Approximately 1,000 patients every year from the south-east region must travel either to Dublin or Cork for treatment due to the lack of radiotherapy services at Waterford Regional Hospital. In 2004, some 815 patients were referred from Waterford Regional Hospital to St. Luke's Hospital in Dublin while 209 patients were referred to Cork University Hospital. In 2005, some 721 patients were referred from Waterford Regional Hospital to St. Luke's Hospital in Dublin and 205 were referred to Cork University Hospital.
Some of these patients are being referred for short radiotherapy daily sessions but because of the travel involved are forced to stay away from home while undergoing treatment. Some patients are quite ill, requiring either therapeutic or palliative treatment for their cancers. If these patients could be treated within the south-east region the issue of staying away from home and of long harrowing journeys for treatment could be eliminated or very significantly reduced.

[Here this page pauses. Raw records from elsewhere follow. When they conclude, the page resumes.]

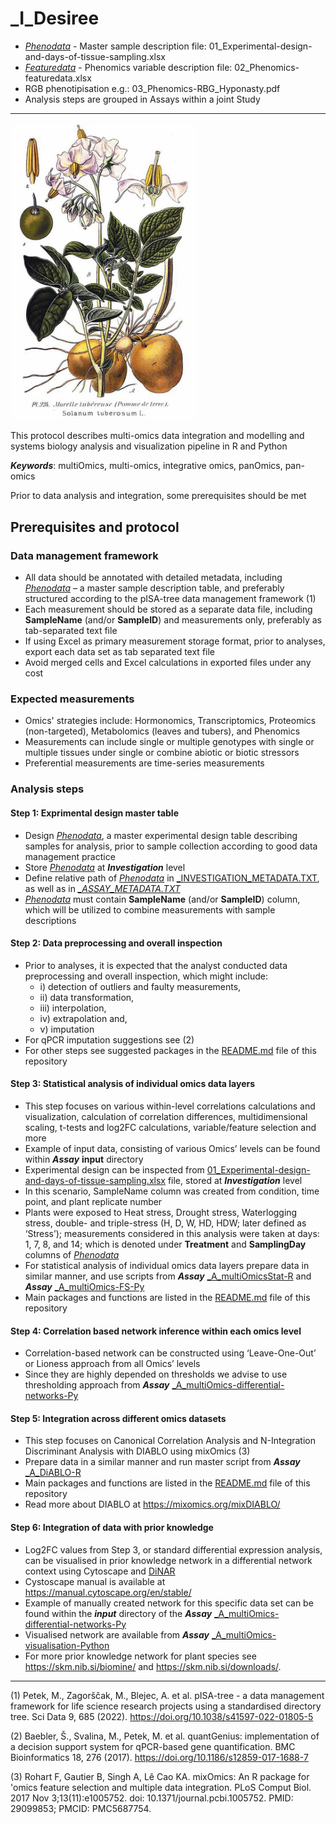_I_Desiree
========

- <ins>*_Phenodata_*</ins> - Master sample description file: 01_Experimental-design-and-days-of-tissue-sampling.xlsx
- <ins>*_Featuredata_*</ins> - Phenomics variable description file: 02_Phenomics-featuredata.xlsx
- RGB phenotipisation e.g.: 03_Phenomics-RBG_Hyponasty.pdf
- Analysis steps are grouped in Assays within a joint Study

___  
<img src="https://github.com/NIB-SI/multiOmics-integration/blob/main/_p_ADAPTOmics/_I_Desiree/presentations/potato.jpg" width="300" class="center">



This protocol describes multi-omics data integration and modelling and systems biology analysis and visualization pipeline in R and Python

***Keywords***:  multiOmics, multi-omics, integrative omics, panOmics, pan-omics

Prior to data analysis and integration, some prerequisites should be met

## Prerequisites and protocol

### Data management framework
- All data should be annotated with detailed metadata, including <ins>*_Phenodata_*</ins> – a master sample description table, and preferably structured according to the pISA-tree data management framework (1)
- Each measurement should be stored as a separate data file, including **SampleName** (and/or **SampleID**) and measurements only, preferably as tab-separated text file
- If using Excel as primary measurement storage format, prior to analyses, export each data set as tab separated text file
- Avoid merged cells and Excel calculations in exported files under any cost

### Expected measurements 
- Omics' strategies include: Hormonomics, Transcriptomics, Proteomics (non-targeted), Metabolomics (leaves and tubers), and Phenomics
- Measurements can include single or multiple genotypes with single or multiple tissues under single or combine abiotic or biotic stressors
- Preferential measurements are time-series measurements

### Analysis steps 
#### Step 1: Exprimental design master table
- Design <ins>*_Phenodata_*</ins>, a master experimental design table describing samples for analysis, prior to sample collection according to good data management practice
- Store <ins>*_Phenodata_*</ins> at **_Investigation_** level
- Define relative path of <ins>*_Phenodata_*</ins> in [_INVESTIGATION_METADATA.TXT](https://github.com/NIB-SI/multiOmics-integration/blob/main/_p_ADAPTOmics/_I_Desiree/_INVESTIGATION_METADATA.TXT), as well as in <ins>*__ASSAY_METADATA.TXT_*</ins>
- <ins>*_Phenodata_*</ins> must contain **SampleName** (and/or **SampleID**) column, which will be utilized to combine measurements with sample descriptions

#### Step 2: Data preprocessing and overall inspection 
- Prior to analyses, it is expected that the analyst conducted data preprocessing and overall inspection, which might include: 
  * i) detection of outliers and faulty measurements,
  * ii) data transformation,
  * iii) interpolation,
  * iv) extrapolation and,
  * v) imputation
- For qPCR imputation suggestions see (2)
- For other steps see suggested packages in the [README.md](https://github.com/NIB-SI/multiOmics-integration/blob/main/_p_ADAPTOmics/_I_Desiree/_S_multiOmics/README.md) file of this repository

#### Step 3: Statistical analysis of individual omics data layers
- This step focuses on various within-level correlations calculations and visualization, calculation of correlation differences, multidimensional scaling, t-tests and log2FC calculations, variable/feature selection and more
- Example of input data, consisting of various Omics’ levels can be found within **_Assay_** **input** directory
- Experimental design can be inspected from [01_Experimental-design-and-days-of-tissue-sampling.xlsx](https://github.com/NIB-SI/multiOmics-integration/blob/main/_p_ADAPTOmics/_I_Desiree/01_Experimental-design-and-days-of-tissue-sampling.xlsx) file, stored at **_Investigation_** level
- In this scenario, SampleName column was created from condition, time point, and plant replicate number
- Plants were exposed to Heat stress, Drought stress, Waterlogging stress, double- and triple-stress (H, D, W, HD, HDW; later defined as ‘Stress’); measurements considered in this analysis were taken at days: 1, 7, 8, and 14; which is denoted under **Treatment** and **SamplingDay** columns of <ins>*_Phenodata_*</ins>
- For statistical analysis of individual omics data layers prepare data in similar manner, and use scripts from **_Assay_** [_A_multiOmicsStat-R](https://github.com/NIB-SI/multiOmics-integration/tree/main/_p_ADAPTOmics/_I_Desiree/_S_multiOmics/_A_multiOmicsStat-R) and **_Assay_** [_A_multiOmics-FS-Py](https://github.com/NIB-SI/multiOmics-integration/tree/main/_p_ADAPTOmics/_I_Desiree/_S_multiOmics/_A_multiOmics-FS-Py)
- Main packages and functions are listed in the [README.md](https://github.com/NIB-SI/multiOmics-integration/blob/main/_p_ADAPTOmics/_I_Desiree/_S_multiOmics/README.md) file of this repository

#### Step 4: Correlation based network inference within each omics level 
- Correlation-based network can be constructed using ‘Leave-One-Out’ or Lioness approach from all Omics’ levels
- Since they are highly depended on thresholds we advise to use thresholding approach from **_Assay_** [_A_multiOmics-differential-networks-Py](https://github.com/NIB-SI/multiOmics-integration/tree/main/_p_ADAPTOmics/_I_Desiree/_S_multiOmics/_A_multiOmics-differential-networks-Py) 

#### Step 5: Integration across different omics datasets
- This step focuses on Canonical Correlation Analysis and N-Integration Discriminant Analysis with DIABLO using mixOmics (3)
- Prepare data in a similar manner and run master script from **_Assay_** [_A_DiABLO-R](https://github.com/NIB-SI/multiOmics-integration/tree/main/_p_ADAPTOmics/_I_Desiree/_S_multiOmics/_A_DiABLO-R)
- Main packages and functions are listed in the [README.md](https://github.com/NIB-SI/multiOmics-integration/blob/main/_p_ADAPTOmics/_I_Desiree/_S_multiOmics/README.md) file of this repository
- Read more about DIABLO at <https://mixomics.org/mixDIABLO/>

#### Step 6: Integration of data with prior knowledge 
- Log2FC values from Step 3, or standard differential expression analysis, can be visualised in prior knowledge network in a differential network context using Cytoscape and [DiNAR](https://github.com/NIB-SI/DiNAR)
- Cystoscape manual is available at <https://manual.cytoscape.org/en/stable/>
- Example of manually created network for this specific data set can be found within the ***input*** directory of the **_Assay_** [_A_multiOmics-differential-networks-Py](https://github.com/NIB-SI/multiOmics-integration/tree/main/_p_ADAPTOmics/_I_Desiree/_S_multiOmics/_A_multiOmics-differential-networks-Py)
- Visualised network are available from **_Assay_** [_A_multiOmics-visualisation-Python](https://github.com/NIB-SI/multiOmics-integration/tree/main/_p_ADAPTOmics/_I_Desiree/_S_multiOmics/_A_multiOmics-visualisation-Python)
- For more prior knowledge network for plant species see <https://skm.nib.si/biomine/>  and <https://skm.nib.si/downloads/>.

___
(1) Petek, M., Zagorščak, M., Blejec, A. et al. pISA-tree - a data management framework for life science research projects using a standardised directory tree. Sci Data 9, 685 (2022). https://doi.org/10.1038/s41597-022-01805-5

(2) Baebler, Š., Svalina, M., Petek, M. et al. quantGenius: implementation of a decision support system for qPCR-based gene quantification. BMC Bioinformatics 18, 276 (2017). https://doi.org/10.1186/s12859-017-1688-7

(3) Rohart F, Gautier B, Singh A, Lê Cao KA. mixOmics: An R package for 'omics feature selection and multiple data integration. PLoS Comput Biol. 2017 Nov 3;13(11):e1005752. doi: 10.1371/journal.pcbi.1005752. PMID: 29099853; PMCID: PMC5687754.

The Taoiseach indicated on his visit to the Waterford constituency on Monday, 16 October, at the launch of the new Whitfield Clinic in Butlerstown, that Waterford is to get an integrated satellite centre for radiotherapy services based at Waterford Regional Hospital. However, the date set for this public private partnership project is 2011. By taking the public private partnership route, the people of Waterford and the south east will not have their radiotherapy service for another five years, at the earliest.
Yet, radiotherapy treatment for both public and private patients can be provided in the very near future at the University of Pittsburgh medical centre at the Whitfield cancer centre. The planning permission for Whitfield includes a condition that two linear accelerators, the equipment that provides the service, be installed at the centre. Although the two linear accelerators could be installed by now, only one is in place. However, it has been indicated by the clinic that they will proceed with the installation of the second linear accelerator even in the absence of any arrangement for the funding of public patients.
When he was in Waterford, the Taoiseach said he knew the Whitfield clinic had approached the Health Service Executive in relation to providing radiotherapy services to public patients. However, there is absolutely no indication that funding is going to be provided by the Department of Health and Children for the HSE to fund patients needing radiotherapy at the centre. The Taoiseach also said he understood the clinic and the National Treatment Purchase Fund had entered into discussions with a view to providing treatment for public patients. It is not clear if the Taoiseach's comment refers to radiotherapy. The National Treatment Purchase Fund provides for patients who have been on a public waiting list for three months. This is hardly an appropriate vehicle for cancer patients waiting for radiotherapy service.
As the one who started the campaign for radiotherapy services in Waterford, I am absolutely appalled and find it utterly unacceptable that now, when a solution is at hand to prevent cancer patients having to endure harrowing journeys or unnecessarily being away from home at a time when they need the help and support of their families and friends, the Government is not availing of this opportunity. The Government parties dither while the most vulnerable sick people continue to suffer. The people of Waterford and the south east will not stand for this.
I demand that the Minister gives an undertaking that immediate steps will be taken to provide radiotherapy for public cancer patients in the south-east region at Whitfield clinic, Waterford. The lack of urgency and commitment on the Government's part is shameful, barbaric and unacceptable. I put it to Fianna Fáil and the Progressive Democrats that failing the public patients of the region on this occasion will probably be the greatest low in the very chequered existence of the Government.